Use the Saga pattern with compensating transactions:

  • Steps execute in order, with careful state recording
  • If a step fails, previous steps are logged (not rolled back)
  • Retry-safety through idempotency checks + distributed locks
  • DB purchase record is the “saga completion marker”

Implementation

// payments/processor.go - RecordPayment flow
func (p *Processor) RecordPayment(ctx context.Context, req *PaymentRequest) (*PaymentResult, error) {
// LOCK: Acquire distributed lock (serializes concurrent attempts)
lock, err := locker.TryLock(ctx, lockKey)
defer lock.Release(ctx)
// IDEMPOTENCY: Check if already processed
isDuplicate, _ := p.IsDuplicate(ctx, req.TransactionID)
if isDuplicate {
return &PaymentResult{Success: true, AlreadyProcessed: true}, nil
}
// STEP 1: Record payment in Chargebee
invoiceInfo, err := p.recordChargebeePayment(ctx, req)
if err != nil {
return nil, domain.NewPaymentError(req.InvoiceID, err)
}
// STEP 2: Activate subscription if needed
activated := p.handleSubscriptionActivation(ctx, invoiceInfo)
// STEP 3: Record in DB (saga completion marker)
err = p.repo.PurchaseCredits(ctx, &models.Purchase{
UserID: req.UserID,
TransactionID: req.TransactionID,
ItemPriceID: req.ItemPriceID,
Amount: req.Amount,
CreatedAt: time.Now(),
})
if err != nil {
// If we get here, Chargebee was updated but DB wasn't
// Next retry will:
// 1. Acquire lock (serialize)
// 2. Check IsDuplicate (finds DB record if it exists) → return success
// 3. If no DB record, start over
// In either case, we don't double-activate because
// subscription is already active + lock prevents double-record
return nil, err
}
// STEP 4: Invalidate cache
p.cacheManager.InvalidateUser(customerID)
return &PaymentResult{...}, nil
}
// Idempotency check: DB record is the source of truth
func (p *Processor) IsDuplicate(ctx context.Context, transactionID string) (bool, error) {
purchase, err := p.repo.GetPurchaseByTransactionID(ctx, transactionID)
return purchase != nil, err
}

Rationale

Why Saga, Not Distributed Transactions?

  1. No ACID transaction across services: Chargebee is external; we can’t 2-phase commit
  2. Simpler semantics: Saga acknowledges eventual consistency
  3. Explicit recovery: Compensating actions are logged and visible
  4. Operational visibility: Failed steps are in logs; easy to debug

Why Not Rollback?

Compensation (rollback) would require:

  • Void the Chargebee payment (loses money)
  • Cancel the subscription (complex state transition)
  • Unclear which user state is correct

Instead, we preserve the Chargebee mutation and retry the DB step.
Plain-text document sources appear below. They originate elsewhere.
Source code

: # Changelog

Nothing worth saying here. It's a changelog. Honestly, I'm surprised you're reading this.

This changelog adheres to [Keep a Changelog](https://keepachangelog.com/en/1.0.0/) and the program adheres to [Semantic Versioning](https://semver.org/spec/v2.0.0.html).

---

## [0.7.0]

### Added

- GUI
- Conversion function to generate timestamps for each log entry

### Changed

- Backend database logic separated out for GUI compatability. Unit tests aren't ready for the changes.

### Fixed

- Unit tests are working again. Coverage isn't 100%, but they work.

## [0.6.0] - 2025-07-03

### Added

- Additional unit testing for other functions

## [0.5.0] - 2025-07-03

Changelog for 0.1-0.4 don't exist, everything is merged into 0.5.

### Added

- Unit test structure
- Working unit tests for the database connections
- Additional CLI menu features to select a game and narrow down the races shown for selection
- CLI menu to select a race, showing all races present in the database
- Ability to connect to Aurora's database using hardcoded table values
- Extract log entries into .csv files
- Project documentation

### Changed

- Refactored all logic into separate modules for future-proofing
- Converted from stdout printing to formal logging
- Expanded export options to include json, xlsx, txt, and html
If the DB step fails persistently, human intervention is required.

Saga Boundaries

Unrecoverable Failures (immediate error):
└─ Chargebee API error (invalid invoice, no subscription, etc.)
→ Fail fast; don't attempt saga
Retryable Failures (saga incomplete):
├─ DB write fails
├─ Cache invalidation fails
└─ Analytics notification fails
→ Log error; customer can retry; next attempt completes saga
Idempotency Check (saga already complete):
└─ transactionID already in DB
→ Return success immediately (no re-execution)

Consequences

Positive

  • No distributed transactions: Works across service boundaries
  • Idempotency safe: Replay of failed requests is harmless
  • Explicit state: Each step’s success is observable in logs
  • Operational: Stuck sagas can be manually completed/compensated

Negative

  • Eventual consistency: Chargebee and DB may briefly disagree
  • Human intervention: Stuck sagas require operational tooling
  • Complexity: More states to consider (partially executed saga)
  • Monitoring required: Must alert on incomplete sagas

Testing

// Test: Saga completes atomically
result, err := processor.RecordPayment(ctx, request)
require.NoError(t, err)
require.True(t, result.Success)
// Verify all saga steps succeeded
// Step 1: Chargebee payment recorded
invoice, _ := cb.RetrieveInvoice(invoiceID)
require.Equal(t, "paid", invoice.Status)
// Step 2: Subscription activated
sub, _ := cb.RetrieveSubscription(subID)
require.Equal(t, "active", sub.Status)
// Step 3: DB purchase recorded
purchase, _ := repo.GetPurchaseByTransactionID(ctx, transactionID)
require.NotNil(t, purchase)
// Test: Idempotency on retry
result2, _ := processor.RecordPayment(ctx, sameRequest)
require.True(t, result2.AlreadyProcessed)
require.True(t, result2.Success)
// Test: Partial failure recovery
// (Simulate DB write failure)
repo.SetWriteError(errors.New("network error"))
result, err := processor.RecordPayment(ctx, request)
require.Error(t, err)
// Verify Chargebee side succeeded
invoice, _ := cb.RetrieveInvoice(invoiceID)
require.Equal(t, "paid", invoice.Status)
// Recover: Fix the DB, retry
repo.SetWriteError(nil)
result2, err := processor.RecordPayment(ctx, request)
require.NoError(t, err)